The subscript \(\left[ n \right]\) in (5) and (6) represents the iteration number. The CSI method updates both the contrast source (\(w^{\left[ n \right]}\)) and the contrast function (\(\chi^{\left[ n \right]}\)) using a two-step updating procedure. In the first step, the contrast function is fixed (\(\chi = \chi^{{\left[ {n - 1} \right]}}\)) while the contrast source (\(w^{\left[ n \right]}\)) is updated by minimizing Eq. (5). In the second step, a new contrast function (\(\chi^{\left[ n \right]}\)) is obtained by using the updated contrast source \(w^{\left[ n \right]}\) from the first step. Moreover, the electric field corresponding to the updated \(w^{\left[ n \right]}\) can be computed by

$$E^{\left[ n \right]} = E^{\text{b}} \left( r \right) + \hat{G}^{EJ} \left\{ {w^{\left[ n \right]} } \right\}$$
(8)

with

$$\hat{G}^{EJ} \left\{ w \right\}\left( r \right) = \mathop \int \limits_{{r^{\prime} \in D}}^{{}} G^{EJ} \left( {r,r^{{\prime }} } \right)w\left( {r^{{\prime }} } \right){\text{d}}V.$$
(9)

Finally, the contrast function is then obtained by minimizing Eq. (6) with respect to \(\chi\); hence, the new contrast function is computed as

$$\chi^{\left[ n \right]} = \frac{{w^{\left[ n \right]} \bar{E}^{\left[ n \right]} }}{{E^{\left[ n \right]} \bar{E}^{\left[ n \right]} }}.$$
(10)

The overbar in Eq. (10) denotes the complex conjugate. The iterative process is terminated once the cost function, Eq. (4), reaches a user-specified tolerance level. Elsewhere we reported a more detailed description of the CSI-EPT algorithm [2] which includes the multiplicative total variation factor for noise suppression and the ability to include more than one B1 data set in the iterative process.

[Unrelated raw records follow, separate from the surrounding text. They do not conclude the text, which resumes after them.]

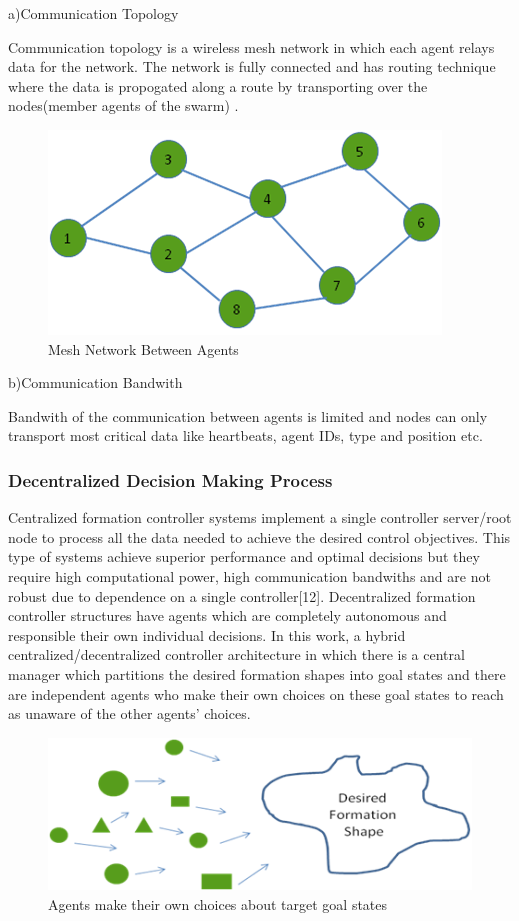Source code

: \documentclass[twoside]{article}
\begin{document}
a)Communication Topology


Communication topology is a wireless mesh network in which each agent relays data for the network. The network is fully connected and has routing technique where the data is propogated along a route by transporting over the nodes(member agents of the swarm) . 

\begin{figure}[H]
	\caption{Mesh Network Between Agents}
	\centering
	\includegraphics[scale = 1]{mesh}
\end{figure} 

b)Communication Bandwith

Bandwith of the communication between agents is limited and nodes can only transport most critical data like heartbeats, agent IDs, type and position etc. 



\subsubsection{ Decentralized Decision Making Process}

Centralized formation controller systems implement a single controller  server/root node
to process all the data needed to achieve the desired control objectives. This type of systems achieve superior performance and optimal decisions  but they require high computational power, high communication bandwiths and are not robust due to dependence on a single controller[12]. Decentralized formation controller structures have agents which are completely autonomous and responsible their own individual decisions. In this work, a hybrid centralized/decentralized controller architecture in which there is a central manager which partitions the desired formation shapes into goal states and there are independent agents who make their own choices on these goal states to reach as unaware of the other agents' choices. 


\begin{figure}[H]
	\caption{Agents make their own choices about target goal states}
	\centering
	\includegraphics[scale = 1]{decentralized}
\end{figure} 
\end{document}
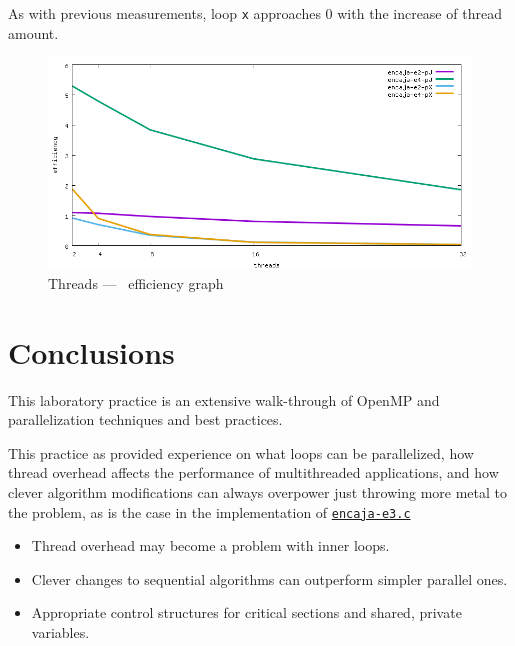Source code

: \documentclass[a4paper]{article}
\newcommand{\github}{https://github.com/kauron/etsinf3/tree/master/CPA/lab2}
\newcommand{\gitline}[2]{\texttt{\href{\github /src/#1#2}{#1}}}
\begin{document}
As with previous measurements, loop \texttt{x} approaches 0 with the increase of thread amount.

\begin{figure}[h]
    \centering
    \includegraphics[width=\textwidth]{../img/efficiency}
    \caption{Threads --- \unskip \, efficiency graph}
    \label{fig:graph-efficiency}
\end{figure}
\newpage

\section{Conclusions}
This laboratory practice is an extensive walk-through of OpenMP and parallelization techniques and best practices.

This practice as provided experience on what loops can be parallelized, how thread overhead affects the performance of multithreaded applications, and how clever algorithm modifications can always overpower just throwing more metal to the problem, as is the case in the implementation of \gitline{encaja-e3.c}.
\begin{itemize}
    \item Thread overhead may become a problem with inner loops.
    \item Clever changes to sequential algorithms can outperform simpler parallel ones.
    \item Appropriate control structures for critical sections and shared, private variables.
\end{itemize}
\end{document}
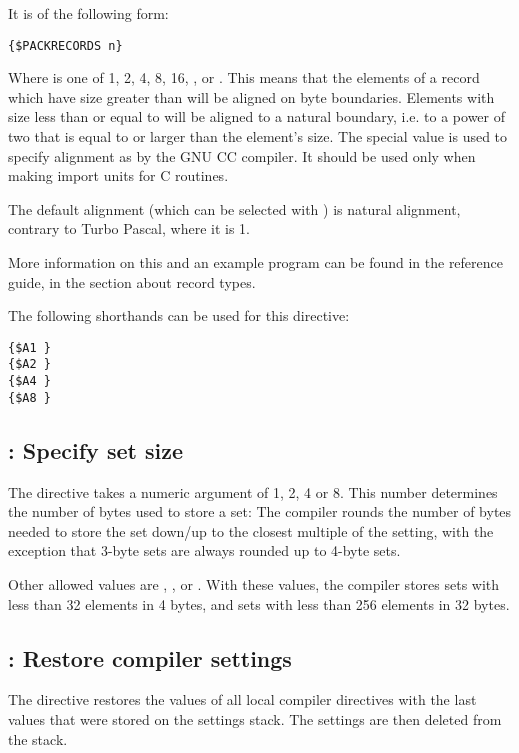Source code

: It is of the following form:
\begin{verbatim}
{$PACKRECORDS n}
\end{verbatim}

Where  is one of 1, 2, 4, 8, 16, ,  or .
This means that the elements of a record which have size greater than 
will be aligned on  byte boundaries. Elements with size less than or
equal to  will be aligned to a natural boundary, i.e. to a power of
two that is equal to or larger than the element's size. The special value 
 is used to specify alignment as by the GNU CC compiler. It should 
be used only when making import units for C routines.

The default alignment (which can be selected with ) is natural
alignment, contrary to Turbo Pascal, where it is 1.

More information on this and an example program can be found in the reference
guide, in the section about record types.

The following shorthands can be used for this directive:
\begin{verbatim}
{$A1 }
{$A2 }
{$A4 }
{$A8 }
\end{verbatim}

\subsection{ : Specify set size}
\label{se:Packset}
The  directive takes a numeric argument of 1, 2, 4 or 8.
This number determines the number of bytes used to store a set: 
The compiler rounds the number of bytes needed to store the set 
down/up to the closest multiple of the  setting, 
with the exception that 3-byte sets are always rounded up to 4-byte 
sets.

Other allowed values are , , or . 
With these values, the compiler stores sets with less than 32 elements 
in 4 bytes, and sets with less than 256 elements in 32 bytes. 

\subsection{ : Restore compiler settings}
\label{se:Pop}
The  directive restores the values of all local compiler
directives with the last values that were stored on the settings stack. 
The settings are then deleted from the stack.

2.2 3D and 2D electromagnetic modeling

We have performed 3D field simulations using in-house developed finite-difference time domain (FDTD) tools [25] and the 3T body coil model as described in [29]. The coil was tuned at 128 MHz (i.e., the Larmor frequency at 3T) and was driven in quadrature mode. The female body model (Ella) from the virtual family provided by IT’IS [6] has been used, and the assigned conductivity and permittivity values are based on [11] at 128 MHz. The tissue density values reported in [14] were used for SAR computations. The computed SAR by 3D field simulations serves as a benchmark to which the 2D simulations will be compared.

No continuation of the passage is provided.